The first course from the OpenLearn site I republished was titled Goya. I chose this one for two reasons: a) I wanted to learn more about Goya, and b) it had a number of images and videos associated with it and I wanted to see how they would work. As a result, I now know more about Goya & the images and videos pulled into the site beautifully, very impressive XML! The first time I pulled this course the Introduction and background posts balked, this didn’t happen the second time I tested it however.

Image of th Goya Course in a WordPress Blog

Compare the re-published blog site above (click on the image to see it) with the original course in the OpenLearn OER here.

Moreover, each of the course sections was in the proper logical order, meaning that the topmost post on the blog was the introduction, next the background, etc.

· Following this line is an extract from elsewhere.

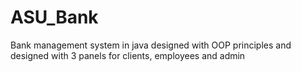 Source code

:  # ASU_Bank

 Bank management system in java designed with OOP principles and designed with 3 panels for clients, employees and admin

This fortunate happenstance made reproducing the course outline on the sidebar of the blog simple. I just included the recent posts widget and re-titled it Unit Outline. After that, I had an entire course republished in my WPMu account within minutes.

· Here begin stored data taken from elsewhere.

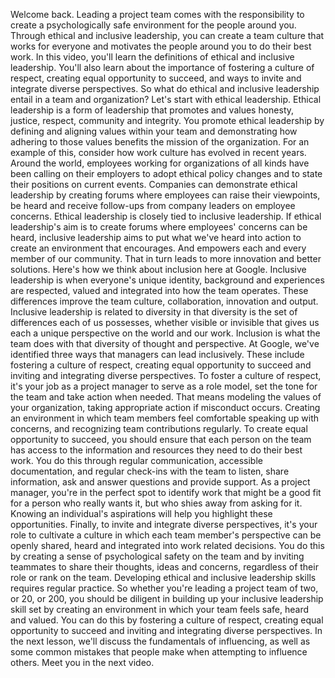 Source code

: Welcome back. Leading a project team comes with the responsibility to create a
psychologically safe environment for the people around you. Through ethical and
inclusive leadership, you can create a team culture that works for everyone and
motivates the people around you to do their best work. In this video, you'll
learn the definitions of ethical and inclusive leadership. You'll also learn
about the importance of fostering a culture of respect, creating equal
opportunity to succeed, and ways to invite and integrate diverse perspectives.
So what do ethical and inclusive leadership entail in a team and organization?
Let's start with ethical leadership. Ethical leadership is a form of leadership
that promotes and values honesty, justice, respect, community and integrity. You
promote ethical leadership by defining and aligning values within your team and
demonstrating how adhering to those values benefits the mission of the
organization. For an example of this, consider how work culture has evolved in
recent years. Around the world, employees working for organizations of all kinds
have been calling on their employers to adopt ethical policy changes and to
state their positions on current events. Companies can demonstrate ethical
leadership by creating forums where employees can raise their viewpoints, be
heard and receive follow-ups from company leaders on employee concerns. Ethical
leadership is closely tied to inclusive leadership. If ethical leadership's aim
is to create forums where employees' concerns can be heard, inclusive leadership
aims to put what we've heard into action to create an environment that
encourages. And empowers each and every member of our community. That in turn
leads to more innovation and better solutions. Here's how we think about
inclusion here at Google. Inclusive leadership is when everyone's unique
identity, background and experiences are respected, valued and integrated into
how the team operates. These differences improve the team culture,
collaboration, innovation and output. Inclusive leadership is related to
diversity in that diversity is the set of differences each of us possesses,
whether visible or invisible that gives us each a unique perspective on the
world and our work. Inclusion is what the team does with that diversity of
thought and perspective. At Google, we've identified three ways that managers
can lead inclusively. These include fostering a culture of respect, creating
equal opportunity to succeed and inviting and integrating diverse perspectives.
To foster a culture of respect, it's your job as a project manager to serve as a
role model, set the tone for the team and take action when needed. That means
modeling the values of your organization, taking appropriate action if
misconduct occurs. Creating an environment in which team members feel
comfortable speaking up with concerns, and recognizing team contributions
regularly. To create equal opportunity to succeed, you should ensure that each
person on the team has access to the information and resources they need to do
their best work. You do this through regular communication, accessible
documentation, and regular check-ins with the team to listen, share information,
ask and answer questions and provide support. As a project manager, you're in
the perfect spot to identify work that might be a good fit for a person who
really wants it, but who shies away from asking for it. Knowing an individual's
aspirations will help you highlight these opportunities. Finally, to invite and
integrate diverse perspectives, it's your role to cultivate a culture in which
each team member's perspective can be openly shared, heard and integrated into
work related decisions. You do this by creating a sense of psychological safety
on the team and by inviting teammates to share their thoughts, ideas and
concerns, regardless of their role or rank on the team. Developing ethical and
inclusive leadership skills requires regular practice. So whether you're leading
a project team of two, or 20, or 200, you should be diligent in building up your
inclusive leadership skill set by creating an environment in which your team
feels safe, heard and valued. You can do this by fostering a culture of respect,
creating equal opportunity to succeed and inviting and integrating diverse
perspectives. In the next lesson, we'll discuss the fundamentals of influencing,
as well as some common mistakes that people make when attempting to influence
others. Meet you in the next video.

As for the other two courses I tested (Hume and Word and image), they work perfectly save for a few stray a tags on the Word and image site. Compare the original Hume course on the OpenLearn site with the re-published blog site here. Do the same for the original Word and image course and the republished one here.

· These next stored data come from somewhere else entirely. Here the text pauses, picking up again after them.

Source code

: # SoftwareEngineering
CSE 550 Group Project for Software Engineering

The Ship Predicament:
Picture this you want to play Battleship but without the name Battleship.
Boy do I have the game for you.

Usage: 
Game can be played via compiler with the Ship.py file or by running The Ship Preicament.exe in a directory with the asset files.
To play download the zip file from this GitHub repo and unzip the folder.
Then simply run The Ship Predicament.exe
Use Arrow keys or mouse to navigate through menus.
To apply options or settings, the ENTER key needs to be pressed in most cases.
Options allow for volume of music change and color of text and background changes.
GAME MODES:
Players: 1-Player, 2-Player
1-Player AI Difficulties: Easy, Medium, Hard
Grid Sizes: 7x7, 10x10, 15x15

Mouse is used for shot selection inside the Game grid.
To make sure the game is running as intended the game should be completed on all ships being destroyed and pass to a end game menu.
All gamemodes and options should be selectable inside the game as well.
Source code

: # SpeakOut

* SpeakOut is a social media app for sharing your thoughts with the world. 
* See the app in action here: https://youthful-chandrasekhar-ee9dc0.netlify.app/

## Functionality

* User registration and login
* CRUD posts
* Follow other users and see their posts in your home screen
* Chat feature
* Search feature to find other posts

This was a pretty amazing experiment for me because it illustrates just how much I learn from reading blogs on a daily basis. Ideas happen in a series of relations, and I so thoroughly enjoy taking other people’s genius and testing it out. When I saw the Goya class get pulled in successfully in just over a minute, I started to realize just how powerful these open resources can be once they are freed from their repositories. [My emphasis.]

To add a wonderfully perverse touch, Jim is employing a classic web jujitsu move, using Wp-O-Matic, “a tried and true spamblogging plugin.”

Meanwhile, all D’Arcy Norman is doing is building EduGlu.

Wait… what?


Students add feeds to the system, placing them in any relevant groups, and tagging the feed appropriately. Items from these feeds are then aggregated, inheriting the feed’s tags and group settings. Students are able to view the incoming content in any (or all) of their groups at a glance, and apply social rating to sort and rank the items – items ranked over a threshold are pushed to the front page of the site. Tag clouds are generated, allowing easy browsing of content. And a full search engine is available, providing some pretty fully featured data mining tools. The aggregated items are archived for as long as needed, and discussion can occur within the context of the EduGlu website rather than being spread across dozens/hundreds of blogs and other applications scattered around the web.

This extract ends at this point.